Give again the entries below exactly, beginning at the first line and ending at the line with "Med et system".

(Collected data)
Start of Block
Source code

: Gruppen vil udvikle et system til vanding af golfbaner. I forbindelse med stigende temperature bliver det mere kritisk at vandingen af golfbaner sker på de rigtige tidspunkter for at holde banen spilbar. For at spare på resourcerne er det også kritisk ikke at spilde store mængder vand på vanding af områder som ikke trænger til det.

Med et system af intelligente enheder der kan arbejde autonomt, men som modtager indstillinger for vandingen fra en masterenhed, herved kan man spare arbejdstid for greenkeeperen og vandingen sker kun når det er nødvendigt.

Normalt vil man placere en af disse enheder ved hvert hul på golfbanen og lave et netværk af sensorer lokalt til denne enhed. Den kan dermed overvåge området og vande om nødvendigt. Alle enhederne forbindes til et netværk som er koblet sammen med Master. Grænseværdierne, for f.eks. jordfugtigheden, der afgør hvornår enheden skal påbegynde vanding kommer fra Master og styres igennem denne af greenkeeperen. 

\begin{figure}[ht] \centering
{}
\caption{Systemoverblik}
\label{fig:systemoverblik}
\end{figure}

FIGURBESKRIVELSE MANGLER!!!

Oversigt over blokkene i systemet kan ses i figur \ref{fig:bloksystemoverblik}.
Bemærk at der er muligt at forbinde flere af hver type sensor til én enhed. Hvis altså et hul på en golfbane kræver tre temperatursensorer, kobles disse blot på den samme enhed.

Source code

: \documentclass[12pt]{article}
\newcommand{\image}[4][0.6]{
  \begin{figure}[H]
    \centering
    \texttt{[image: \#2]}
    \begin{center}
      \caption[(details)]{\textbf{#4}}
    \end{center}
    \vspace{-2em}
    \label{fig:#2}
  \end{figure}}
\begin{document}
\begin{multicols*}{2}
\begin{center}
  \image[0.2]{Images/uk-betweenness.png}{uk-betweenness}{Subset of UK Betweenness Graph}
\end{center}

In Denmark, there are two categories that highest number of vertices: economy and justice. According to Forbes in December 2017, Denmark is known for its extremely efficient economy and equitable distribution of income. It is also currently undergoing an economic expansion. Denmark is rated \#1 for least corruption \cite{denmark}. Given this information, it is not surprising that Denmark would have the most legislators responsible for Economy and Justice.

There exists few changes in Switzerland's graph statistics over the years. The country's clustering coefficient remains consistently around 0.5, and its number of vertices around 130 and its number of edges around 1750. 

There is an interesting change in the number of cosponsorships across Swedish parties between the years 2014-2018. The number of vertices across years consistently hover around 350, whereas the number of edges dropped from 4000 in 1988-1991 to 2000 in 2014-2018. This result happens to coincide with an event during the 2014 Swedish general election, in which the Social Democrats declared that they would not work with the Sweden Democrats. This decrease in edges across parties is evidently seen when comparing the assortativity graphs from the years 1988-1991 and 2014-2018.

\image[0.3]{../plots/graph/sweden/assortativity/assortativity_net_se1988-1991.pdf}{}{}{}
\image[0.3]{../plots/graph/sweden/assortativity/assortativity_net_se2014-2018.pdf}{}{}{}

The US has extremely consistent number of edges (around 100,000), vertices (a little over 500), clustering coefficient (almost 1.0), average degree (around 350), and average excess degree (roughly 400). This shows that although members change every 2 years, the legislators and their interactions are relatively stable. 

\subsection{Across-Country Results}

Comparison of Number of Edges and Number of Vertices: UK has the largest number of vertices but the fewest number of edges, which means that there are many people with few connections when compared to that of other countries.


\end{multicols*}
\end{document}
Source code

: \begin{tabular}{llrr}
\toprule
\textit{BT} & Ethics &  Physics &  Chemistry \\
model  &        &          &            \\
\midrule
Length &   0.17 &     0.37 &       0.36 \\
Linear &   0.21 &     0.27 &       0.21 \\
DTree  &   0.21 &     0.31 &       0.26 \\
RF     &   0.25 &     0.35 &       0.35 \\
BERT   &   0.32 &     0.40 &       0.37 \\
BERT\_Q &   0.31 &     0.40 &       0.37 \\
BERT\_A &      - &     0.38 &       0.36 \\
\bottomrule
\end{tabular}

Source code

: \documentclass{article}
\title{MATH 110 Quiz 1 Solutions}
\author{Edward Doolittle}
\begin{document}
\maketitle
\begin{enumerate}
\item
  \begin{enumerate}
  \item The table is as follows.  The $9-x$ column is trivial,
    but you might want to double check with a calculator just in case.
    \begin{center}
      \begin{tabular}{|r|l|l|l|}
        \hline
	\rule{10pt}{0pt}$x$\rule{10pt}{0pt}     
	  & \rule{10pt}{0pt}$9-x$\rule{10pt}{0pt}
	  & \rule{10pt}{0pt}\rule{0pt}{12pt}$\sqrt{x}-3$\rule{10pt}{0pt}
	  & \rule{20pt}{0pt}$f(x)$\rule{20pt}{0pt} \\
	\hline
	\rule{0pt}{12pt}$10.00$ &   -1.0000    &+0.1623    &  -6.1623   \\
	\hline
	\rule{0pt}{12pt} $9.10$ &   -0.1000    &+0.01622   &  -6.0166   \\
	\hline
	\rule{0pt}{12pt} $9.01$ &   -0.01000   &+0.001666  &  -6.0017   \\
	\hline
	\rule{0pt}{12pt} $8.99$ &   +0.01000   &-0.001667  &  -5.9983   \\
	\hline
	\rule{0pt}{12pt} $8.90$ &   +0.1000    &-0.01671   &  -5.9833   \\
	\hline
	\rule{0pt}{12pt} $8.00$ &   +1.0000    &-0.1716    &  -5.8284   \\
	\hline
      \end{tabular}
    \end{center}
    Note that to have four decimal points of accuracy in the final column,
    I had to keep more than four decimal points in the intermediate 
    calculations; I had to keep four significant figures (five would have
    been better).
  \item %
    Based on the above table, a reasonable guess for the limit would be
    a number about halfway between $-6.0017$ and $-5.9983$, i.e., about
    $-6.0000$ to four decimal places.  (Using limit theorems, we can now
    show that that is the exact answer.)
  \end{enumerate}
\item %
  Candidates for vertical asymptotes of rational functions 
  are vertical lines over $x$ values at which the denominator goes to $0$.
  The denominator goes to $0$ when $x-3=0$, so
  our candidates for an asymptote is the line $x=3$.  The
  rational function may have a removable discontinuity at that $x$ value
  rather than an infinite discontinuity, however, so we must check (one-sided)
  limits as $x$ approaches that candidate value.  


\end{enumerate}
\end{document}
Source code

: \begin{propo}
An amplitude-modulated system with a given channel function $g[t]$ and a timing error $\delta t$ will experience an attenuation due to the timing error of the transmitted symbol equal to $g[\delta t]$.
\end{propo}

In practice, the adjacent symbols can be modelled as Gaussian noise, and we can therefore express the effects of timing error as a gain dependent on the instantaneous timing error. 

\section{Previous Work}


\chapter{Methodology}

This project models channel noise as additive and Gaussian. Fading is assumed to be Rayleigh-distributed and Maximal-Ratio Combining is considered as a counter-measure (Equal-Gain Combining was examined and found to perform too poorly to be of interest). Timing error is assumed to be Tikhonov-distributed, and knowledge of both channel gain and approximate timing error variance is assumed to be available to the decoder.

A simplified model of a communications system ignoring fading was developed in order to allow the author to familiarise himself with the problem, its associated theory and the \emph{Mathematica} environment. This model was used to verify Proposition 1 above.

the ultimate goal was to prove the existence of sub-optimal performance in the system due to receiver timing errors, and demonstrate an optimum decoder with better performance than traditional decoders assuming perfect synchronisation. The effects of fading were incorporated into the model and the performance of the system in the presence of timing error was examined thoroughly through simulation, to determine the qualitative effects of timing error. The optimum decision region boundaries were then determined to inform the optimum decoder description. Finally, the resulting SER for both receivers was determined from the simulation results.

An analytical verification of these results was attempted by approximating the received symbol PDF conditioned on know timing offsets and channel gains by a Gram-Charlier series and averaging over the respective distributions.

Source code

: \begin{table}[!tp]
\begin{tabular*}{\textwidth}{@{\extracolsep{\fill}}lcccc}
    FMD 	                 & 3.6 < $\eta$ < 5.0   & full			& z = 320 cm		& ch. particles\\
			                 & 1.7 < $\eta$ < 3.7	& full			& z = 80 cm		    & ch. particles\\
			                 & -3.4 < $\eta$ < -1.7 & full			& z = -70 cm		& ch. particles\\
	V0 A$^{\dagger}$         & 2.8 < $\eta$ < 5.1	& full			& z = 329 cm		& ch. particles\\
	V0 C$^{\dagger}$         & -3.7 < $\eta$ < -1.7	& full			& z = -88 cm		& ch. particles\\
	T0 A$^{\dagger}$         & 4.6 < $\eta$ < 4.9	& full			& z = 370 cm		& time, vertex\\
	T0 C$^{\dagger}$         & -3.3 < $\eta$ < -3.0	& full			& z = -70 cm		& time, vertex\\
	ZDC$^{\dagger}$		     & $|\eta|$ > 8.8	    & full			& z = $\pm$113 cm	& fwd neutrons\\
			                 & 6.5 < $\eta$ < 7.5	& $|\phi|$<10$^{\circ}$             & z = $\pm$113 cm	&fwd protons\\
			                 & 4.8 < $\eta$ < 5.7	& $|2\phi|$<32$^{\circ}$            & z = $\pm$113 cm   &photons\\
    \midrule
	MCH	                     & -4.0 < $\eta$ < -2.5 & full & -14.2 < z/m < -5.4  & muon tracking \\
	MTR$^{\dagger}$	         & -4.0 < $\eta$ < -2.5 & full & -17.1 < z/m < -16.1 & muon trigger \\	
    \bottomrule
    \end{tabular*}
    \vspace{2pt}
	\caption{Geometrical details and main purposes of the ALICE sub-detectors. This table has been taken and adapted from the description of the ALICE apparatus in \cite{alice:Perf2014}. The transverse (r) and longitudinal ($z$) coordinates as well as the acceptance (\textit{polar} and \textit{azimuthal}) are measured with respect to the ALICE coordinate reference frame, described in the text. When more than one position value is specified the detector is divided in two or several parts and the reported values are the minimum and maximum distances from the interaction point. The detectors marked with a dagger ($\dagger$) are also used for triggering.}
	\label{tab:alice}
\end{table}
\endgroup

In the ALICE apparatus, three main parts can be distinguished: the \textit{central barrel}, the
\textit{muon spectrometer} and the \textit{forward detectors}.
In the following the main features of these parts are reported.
End of Block
RESPONSE AREA:
Source code

: Gruppen vil udvikle et system til vanding af golfbaner. I forbindelse med stigende temperature bliver det mere kritisk at vandingen af golfbaner sker på de rigtige tidspunkter for at holde banen spilbar. For at spare på resourcerne er det også kritisk ikke at spilde store mængder vand på vanding af områder som ikke trænger til det.

Med et system af intelligente enheder der kan arbejde autonomt, men som modtager indstillinger for vandingen fra en masterenhed, herved kan man spare arbejdstid for greenkeeperen og vandingen sker kun når det er nødvendigt.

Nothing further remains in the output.